- _Extracted material_:
- - -
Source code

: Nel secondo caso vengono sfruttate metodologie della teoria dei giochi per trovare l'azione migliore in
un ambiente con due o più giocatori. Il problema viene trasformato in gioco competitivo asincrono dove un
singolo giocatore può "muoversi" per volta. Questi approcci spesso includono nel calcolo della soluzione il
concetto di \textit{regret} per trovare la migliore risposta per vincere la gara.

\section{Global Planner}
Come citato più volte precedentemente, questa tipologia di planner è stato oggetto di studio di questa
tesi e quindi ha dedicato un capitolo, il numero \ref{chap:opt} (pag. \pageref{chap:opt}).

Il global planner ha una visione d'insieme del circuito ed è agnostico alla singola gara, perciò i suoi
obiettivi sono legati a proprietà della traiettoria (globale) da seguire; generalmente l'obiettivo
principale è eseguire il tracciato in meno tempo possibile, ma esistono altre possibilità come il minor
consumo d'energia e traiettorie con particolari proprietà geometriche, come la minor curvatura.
- - -
- _Task details_:
Retype the material above in full, exactly.

- _Output of the exercise_:
Source code

: Nel secondo caso vengono sfruttate metodologie della teoria dei giochi per trovare l'azione migliore in
un ambiente con due o più giocatori. Il problema viene trasformato in gioco competitivo asincrono dove un
singolo giocatore può "muoversi" per volta. Questi approcci spesso includono nel calcolo della soluzione il
concetto di \textit{regret} per trovare la migliore risposta per vincere la gara.

\section{Global Planner}
Come citato più volte precedentemente, questa tipologia di planner è stato oggetto di studio di questa
tesi e quindi ha dedicato un capitolo, il numero \ref{chap:opt} (pag. \pageref{chap:opt}).

Il global planner ha una visione d'insieme del circuito ed è agnostico alla singola gara, perciò i suoi
obiettivi sono legati a proprietà della traiettoria (globale) da seguire; generalmente l'obiettivo
principale è eseguire il tracciato in meno tempo possibile, ma esistono altre possibilità come il minor
consumo d'energia e traiettorie con particolari proprietà geometriche, come la minor curvatura.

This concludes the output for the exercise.